DC: The New Frontier stands as one of the auteur’s most memorable pieces, netting four Eisner and Harvey Awards as well as a Shuster Award. The six-chapter miniseries debuted in 2004 and captured the paranoia and nationalism of ‘50s Americana through DC’s superhero pantheon. Full of striking imagery and timeless designs, the period piece incorporated presidents and historical events for an experience that felt like a missing piece of Batman, Superman and Wonder Woman’s collective mythos.

That ability to channel the past through striking, sun-struck portraits and shadow-drenched underworlds would reemerge in projects like Batman/The Spirit alongside writer Jeph Loeb, as well as a run writing and illustrating the Will Eisner’s ‘50s pulp hero on a solo title, inked by frequent collaborator J. Bone.
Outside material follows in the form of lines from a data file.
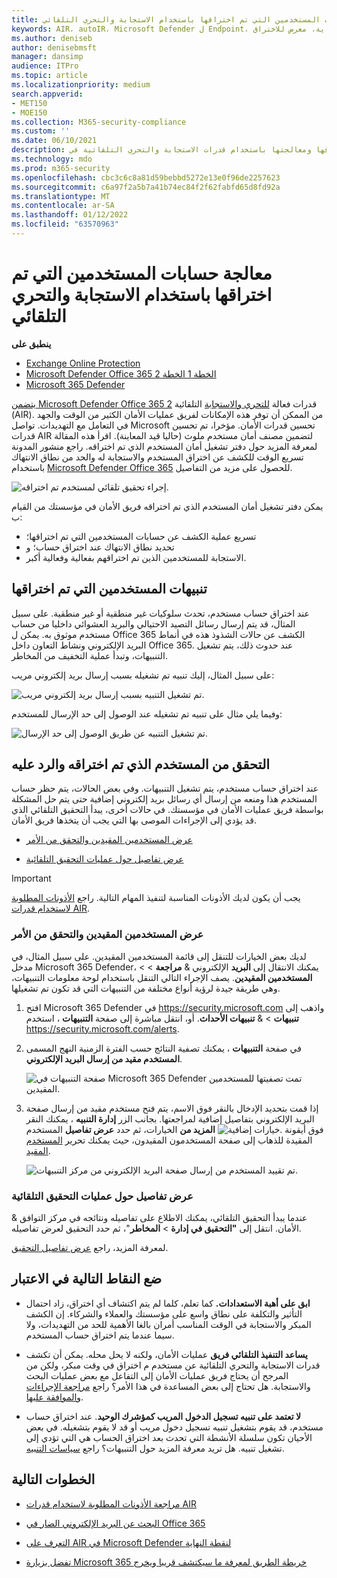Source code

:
 ```yaml
---
title: معالجة حسابات المستخدمين التي تم اختراقها باستخدام الاستجابة والتحري التلقائي
keywords: AIR، autoIR، Microsoft Defender ل Endpoint، تلقائي، تحقيق، استجابة، معالجة، تهديدات، متقدم، خطر، حماية، معرض للاختراق
ms.author: deniseb
author: denisebmsft
manager: dansimp
audience: ITPro
ms.topic: article
ms.localizationpriority: medium
search.appverid:
- MET150
- MOE150
ms.collection: M365-security-compliance
ms.custom: ''
ms.date: 06/10/2021
description: تعرف على كيفية تسريع عملية الكشف عن حسابات المستخدمين التي تم اختراقها ومعالجتها باستخدام قدرات الاستجابة والتحري التلقائية في Microsoft Defender Office 365 2.
ms.technology: mdo
ms.prod: m365-security
ms.openlocfilehash: cbc3c6c8a81d59bebbd5272e13e0f96de2257623
ms.sourcegitcommit: c6a97f2a5b7a41b74ec84f2f62fabfd65d8fd92a
ms.translationtype: MT
ms.contentlocale: ar-SA
ms.lasthandoff: 01/12/2022
ms.locfileid: "63570963"
---
```

# <a name="address-compromised-user-accounts-with-automated-investigation-and-response"></a>معالجة حسابات المستخدمين التي تم اختراقها باستخدام الاستجابة والتحري التلقائي

**ينطبق على**
- [Exchange Online Protection](exchange-online-protection-overview.md)
- [Microsoft Defender Office 365 الخطة 1 الخطة 2](defender-for-office-365.md)
- [Microsoft 365 Defender](../defender/microsoft-365-defender.md)


[يتضمن Microsoft Defender Office 365 2](defender-for-office-365.md#microsoft-defender-for-office-365-plan-1-and-plan-2) قدرات فعالة [للتحري والاستجابة](office-365-air.md) التلقائية (AIR). من الممكن أن توفر هذه الإمكانات لفريق عمليات الأمان الكثير من الوقت والجهد في التعامل مع التهديدات. تواصل Microsoft تحسين قدرات الأمان. مؤخرا، تم تحسين قدرات AIR لتضمين مصنف أمان مستخدم ملوث (حاليا قيد المعاينة). اقرأ هذه المقالة لمعرفة المزيد حول دفتر تشغيل أمان المستخدم الذي تم اختراقه. راجع منشور المدونة تسريع الوقت للكشف عن اختراق المستخدم والاستجابة له والحد من نطاق الانتهاك باستخدام [Microsoft Defender Office 365](https://techcommunity.microsoft.com/t5/Security-Privacy-and-Compliance/Speed-up-time-to-detect-and-respond-to-user-compromise-and-limit/ba-p/977053) للحصول على مزيد من التفاصيل.

![إجراء تحقيق تلقائي لمستخدم تم اختراقه.](/microsoft-365/media/office365atp-compduserinvestigation.jpg)

يمكن دفتر تشغيل أمان المستخدم الذي تم اختراقه فريق الأمان في مؤسستك من القيام ب:

- تسريع عملية الكشف عن حسابات المستخدمين التي تم اختراقها؛
- تحديد نطاق الانتهاك عند اختراق حساب؛ و
- الاستجابة للمستخدمين الذين تم اختراقهم بفعالية وفعالية أكبر.

## <a name="compromised-user-alerts"></a>تنبيهات المستخدمين التي تم اختراقها

عند اختراق حساب مستخدم، تحدث سلوكيات غير منطقية أو غير منطقية. على سبيل المثال، قد يتم إرسال رسائل التصيد الاحتيالي والبريد العشوائي داخليا من حساب مستخدم موثوق به. يمكن ل Office 365 الكشف عن حالات الشذوذ هذه في أنماط البريد الإلكتروني ونشاط التعاون داخل Office 365. عند حدوث ذلك، يتم تشغيل التنبيهات، وتبدأ عملية التخفيف من المخاطر.

على سبيل المثال، إليك تنبيه تم تشغيله بسبب إرسال بريد إلكتروني مريب:

![تم تشغيل التنبيه بسبب إرسال بريد إلكتروني مريب.](/microsoft-365/media/office365atp-suspiciousemailsendalert.jpg)

وفيما يلي مثال على تنبيه تم تشغيله عند الوصول إلى حد الإرسال للمستخدم:

![تم تشغيل التنبيه عن طريق الوصول إلى حد الإرسال.](/microsoft-365/media/office365atp-sendinglimitreached.jpg)

## <a name="investigate-and-respond-to-a-compromised-user"></a>التحقق من المستخدم الذي تم اختراقه والرد عليه

عند اختراق حساب مستخدم، يتم تشغيل التنبيهات. وفي بعض الحالات، يتم حظر حساب المستخدم هذا ومنعه من إرسال أي رسائل بريد إلكتروني إضافية حتى يتم حل المشكلة بواسطة فريق عمليات الأمان في مؤسستك. في حالات أخرى، يبدأ التحقيق التلقائي الذي قد يؤدي إلى الإجراءات الموصى بها التي يجب أن يتخذها فريق الأمان.

- [عرض المستخدمين المقيدين والتحقق من الأمر](#view-and-investigate-restricted-users)

- [عرض تفاصيل حول عمليات التحقيق التلقائية](#view-details-about-automated-investigations)

> [!IMPORTANT]
> يجب أن يكون لديك الأذونات المناسبة لتنفيذ المهام التالية. راجع [الأذونات المطلوبة لاستخدام قدرات AIR](office-365-air.md#required-permissions-to-use-air-capabilities).

### <a name="view-and-investigate-restricted-users"></a>عرض المستخدمين المقيدين والتحقق من الأمر

لديك بعض الخيارات للتنقل إلى قائمة المستخدمين المقيدين. على سبيل المثال، في مدخل Microsoft 365 Defender، يمكنك الانتقال إلى **البريد** الإلكتروني & **مراجعة** \> \> **المستخدمين المقيدين**. يصف الإجراء التالي التنقل باستخدام لوحة معلومات التنبيهات، وهي طريقة جيدة لرؤية أنواع مختلفة من التنبيهات التي قد تكون تم تشغيلها.

1. افتح Microsoft 365 Defender في <https://security.microsoft.com> واذهب إلى **تنبيهات** \> & **تنبيهات الأحداث**. أو، انتقل مباشرة إلى صفحة **التنبيهات** ، استخدم <https://security.microsoft.com/alerts>.

2. في صفحة **التنبيهات** ، يمكنك تصفية النتائج حسب الفترة الزمنية النهج المسمى **المستخدم مقيد من إرسال البريد الإلكتروني**.

   ![صفحة التنبيهات في Microsoft 365 Defender تمت تصفيتها للمستخدمين المقيدين.](../../media/m365-sc-alerts-page-with-restricted-user.png)

3. إذا قمت بتحديد الإدخال بالنقر فوق الاسم، يتم فتح مستخدم مقيد من  إرسال صفحة البريد الإلكتروني بتفاصيل إضافية لمراجعتها. بجانب الزر **إدارة التنبيه** ، يمكنك النقر فوق أيقونة ![خيارات إضافية.](../../media/m365-cc-sc-more-actions-icon.png) **المزيد من** الخيارات، ثم حدد **عرض تفاصيل** المستخدم المقيدة للذهاب إلى صفحة المستخدمون المقيدون، حيث يمكنك تحرير [المستخدم المقيد](removing-user-from-restricted-users-portal-after-spam.md).

   ![تم تقييد المستخدم من إرسال صفحة البريد الإلكتروني من مركز التنبيهات.](../../media/m365-sc-alerts-user-restricted-from-sending-email-page.png)

### <a name="view-details-about-automated-investigations"></a>عرض تفاصيل حول عمليات التحقيق التلقائية

عندما يبدأ التحقيق التلقائي، يمكنك الاطلاع على تفاصيله ونتائجه في مركز التوافق & الأمان. انتقل إلى **"التحقيق في إدارة** \> **المخاطر**"، ثم حدد التحقيق لعرض تفاصيله.

لمعرفة المزيد، راجع [عرض تفاصيل التحقيق](air-view-investigation-results.md).

## <a name="keep-the-following-points-in-mind"></a>ضع النقاط التالية في الاعتبار

- **ابق على أهبة الاستعدادات.** كما تعلم، كلما لم يتم اكتشاف أي اختراق، زاد احتمال التأثير والتكلفة على نطاق واسع على مؤسستك والعملاء والشركاء. إن الكشف المبكر والاستجابة في الوقت المناسب أمران بالغا الأهمية للحد من التهديدات، ولا سيما عندما يتم اختراق حساب المستخدم.

- **يساعد التنفيذ التلقائي فريق** عمليات الأمان، ولكنه لا يحل محله. يمكن أن تكشف قدرات الاستجابة والتحري التلقائية عن مستخدم م اختراق في وقت مبكر، ولكن من المرجح أن يحتاج فريق عمليات الأمان إلى التفاعل مع بعض عمليات البحث والاستجابة. هل تحتاج إلى بعض المساعدة في هذا الأمر؟ راجع [مراجعة الإجراءات والموافقة عليها](air-review-approve-pending-completed-actions.md).

- **لا تعتمد على تنبيه تسجيل الدخول المريب كمؤشرك الوحيد**. عند اختراق حساب مستخدم، قد يقوم بتشغيل تنبيه تسجيل دخول مريب أو قد لا يقوم بتشغيله. في بعض الأحيان تكون سلسلة الأنشطة التي تحدث بعد اختراق الحساب هي التي تؤدي إلى تشغيل تنبيه. هل تريد معرفة المزيد حول التنبيهات؟ راجع [سياسات التنبيه](../../compliance/alert-policies.md).

## <a name="next-steps"></a>الخطوات التالية

- [مراجعة الأذونات المطلوبة لاستخدام قدرات AIR](office-365-air.md#required-permissions-to-use-air-capabilities)

- [البحث عن البريد الإلكتروني الضار في Office 365](investigate-malicious-email-that-was-delivered.md)

- [التعرف على AIR في Microsoft Defender لنقطة النهاية](/windows/security/threat-protection/microsoft-defender-atp/automated-investigations)

- [تفضل بزيارة Microsoft 365 خريطة الطريق لمعرفة ما سيكتشف قريبا ويخرج](https://www.microsoft.com/microsoft-365/roadmap?filters=)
In 2009, Cooke began adapting Donald Westlake’s (operating under the name Richard Stark) Parker novels, resulting in Richard Stark’s Parker: The Hunter, Richard Stark’s Parker: The Outfit, Richard Stark’s Parker: The Score and Richard Stark’s Parker: Slayground. Published by IDW, these noir gems follow a career criminal tripping into perilous danger after he faces off against a syndicate of thieves.

The last few years marked a shift in Cooke’s attitude toward superhero comics, following his work illustrating Before Watchmen: The Minutemen and writing Before Watchmen: The Silk Spectre—two projects set between the ‘40s and ‘60s that revisit Alan Moore’s lauded conspiracy epic. Last year at the WonderCon comic convention, Cooke said that, “I can’t really read superhero comics anymore because they’re not about superheroes. They’ve become so dark and violent and sexualized.”


That sentiment is echoed throughout a series of variant covers Cooke illustrated in December 2014, covering 23 of DC’s main comic books. Playful, romantic and undeniably human, the artist showed Alfred covering a depleted Bruce Wayne with a blanket, Superman laying his head in the lap of an enraptured Wonder Woman and The Teen Titans rocking the hell out of a stadium. It’s career-defining work that belongs framed on any wall.

Cooke planned to do more work with Parker as well as a creator-owned crime comic at Image called Revengeance, but his last work was a collaboration alongside Love and Rockets helmer Gilbert Hernandez in the Vertigo 2016 miniseries The Twilight Children. Combining soap-opera romance and science fiction, the four-chapter event was embraced by readers and critics (Paste included) for its beauty, incorporating a wonder and sensuality rare for a mainstream imprint.

The outpouring of sympathy for Cooke has been tremendous, most visibly on Twitter where professionals have noted both his fearlessness and passion. Per Cooke’s family, those seeking to make a donation can contribute to the Canadian Cancer Society and Hero Initiative.

And though we could never summarize a man’s life in a series of jpegs, we’ve added some of our favorite Cooke illustrations in the gallery above.